MP: They were probably cleaning up the school library and throwing out anything irrelevant...

AG: Yeah yeah, and what did they throw out? The art! I took it home, I was sixth grade so of course I didn't understand much, but it was on my bookshelf for years, I would look through it all the time when I was in college. I told Stella all this and he said "Aah yes yes yes, I remember! We were asked by the State Department to do that exhibition as part of the plan to use soft power to 'attack' the Eastern Bloc". Apparently, the exhibition was organized with the embassies of the countries in the Warsaw Pact and one of the artists was chosen to go to each opening, he said he got sent to Bratislava. 


MP: One by one? I remember you telling me they all decided to go to the same opening together and they picked Bratislava...

AG: No, he said each of them picked a place, so it's possible one of the artists was present in Bucharest too. Stella chose Bratislava. And he was telling me that when he got there he realized they had received the exhibition, the boxes of works were inside, but there were no posters with the exhibition in town, so the exhibition wasn't actually going to take place because some Party culturalist didn't want to host the American exhibition. But they didn't cancel the shipment or anything. He was there – they didn't tell him! – he got there and realized he'd come for nothing.

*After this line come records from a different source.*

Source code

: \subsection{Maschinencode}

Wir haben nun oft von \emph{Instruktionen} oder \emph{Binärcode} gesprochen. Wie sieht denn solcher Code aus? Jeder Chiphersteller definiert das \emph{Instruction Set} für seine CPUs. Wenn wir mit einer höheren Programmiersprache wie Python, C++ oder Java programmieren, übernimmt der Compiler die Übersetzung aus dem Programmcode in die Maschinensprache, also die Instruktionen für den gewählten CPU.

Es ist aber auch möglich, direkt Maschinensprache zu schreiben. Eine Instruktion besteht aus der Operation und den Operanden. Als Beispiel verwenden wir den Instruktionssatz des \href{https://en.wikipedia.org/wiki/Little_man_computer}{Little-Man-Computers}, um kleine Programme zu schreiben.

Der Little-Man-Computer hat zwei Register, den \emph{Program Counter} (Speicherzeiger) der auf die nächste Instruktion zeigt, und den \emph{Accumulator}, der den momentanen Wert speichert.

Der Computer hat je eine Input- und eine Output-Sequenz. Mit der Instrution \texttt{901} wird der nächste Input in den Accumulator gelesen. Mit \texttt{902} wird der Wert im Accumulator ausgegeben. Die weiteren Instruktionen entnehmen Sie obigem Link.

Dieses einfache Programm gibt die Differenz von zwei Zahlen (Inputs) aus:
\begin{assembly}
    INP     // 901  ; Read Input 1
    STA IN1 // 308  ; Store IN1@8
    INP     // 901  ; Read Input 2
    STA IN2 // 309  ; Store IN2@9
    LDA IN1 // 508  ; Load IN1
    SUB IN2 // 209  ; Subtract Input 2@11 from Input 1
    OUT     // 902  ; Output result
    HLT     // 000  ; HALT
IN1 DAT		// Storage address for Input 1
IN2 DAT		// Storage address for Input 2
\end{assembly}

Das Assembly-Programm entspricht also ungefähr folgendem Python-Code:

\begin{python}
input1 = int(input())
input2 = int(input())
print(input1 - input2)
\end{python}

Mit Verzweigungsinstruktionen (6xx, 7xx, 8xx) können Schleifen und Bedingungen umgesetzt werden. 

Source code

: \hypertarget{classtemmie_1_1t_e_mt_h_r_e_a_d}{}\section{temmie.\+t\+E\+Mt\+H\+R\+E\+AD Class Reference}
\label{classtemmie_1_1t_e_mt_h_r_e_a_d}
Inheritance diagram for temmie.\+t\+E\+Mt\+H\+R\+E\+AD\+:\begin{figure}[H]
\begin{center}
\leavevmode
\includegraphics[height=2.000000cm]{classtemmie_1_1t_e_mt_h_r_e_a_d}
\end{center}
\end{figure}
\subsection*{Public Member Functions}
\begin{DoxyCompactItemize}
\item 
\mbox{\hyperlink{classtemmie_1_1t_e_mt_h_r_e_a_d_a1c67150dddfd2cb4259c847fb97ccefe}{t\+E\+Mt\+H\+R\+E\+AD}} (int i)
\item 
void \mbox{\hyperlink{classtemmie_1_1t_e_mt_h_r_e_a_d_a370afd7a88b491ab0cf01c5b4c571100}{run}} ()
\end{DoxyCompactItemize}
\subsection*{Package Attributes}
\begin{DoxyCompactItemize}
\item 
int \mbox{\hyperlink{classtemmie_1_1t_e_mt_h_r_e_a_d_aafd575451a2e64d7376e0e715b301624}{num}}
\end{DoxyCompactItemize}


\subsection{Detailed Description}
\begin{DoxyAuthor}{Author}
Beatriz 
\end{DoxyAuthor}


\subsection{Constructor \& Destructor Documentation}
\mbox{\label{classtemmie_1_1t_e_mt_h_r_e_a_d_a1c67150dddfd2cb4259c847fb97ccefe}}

I think the guys in Bratislava didn't have the gall to tell the American Embassy "we won't do it!". I remember him telling me how surprised he was that the exhibition wasn't going to open, that he went all the way there, he remembered he liked the city and that he drank good beer... That's why I pulled up my chair closer to him, so he could tell me his story. It was suddenly interesting that out of that entire group of people at the opening, the two of us knew about that weird exhibition! The people around us were looking curiously at us, "what the hell are those two talking about?!". It was somehow funny that at his opening at 80 years old someone was reminding him about something that happened 40 years previously, imagine, he was our age when that happened! After that, we took a look at the exhibition together and he showed me his work. 


MP: Was it a retrospective?

AG: Yes. I remember he was talking about his series from the late '50s, The Black Paintings, saying he regrets he didn't keep a single one for himself, he advised me to always keep a few of my paintings. 



1. Referring to the catalogue for the exhibition The Visual Artist at Work in America, 1979.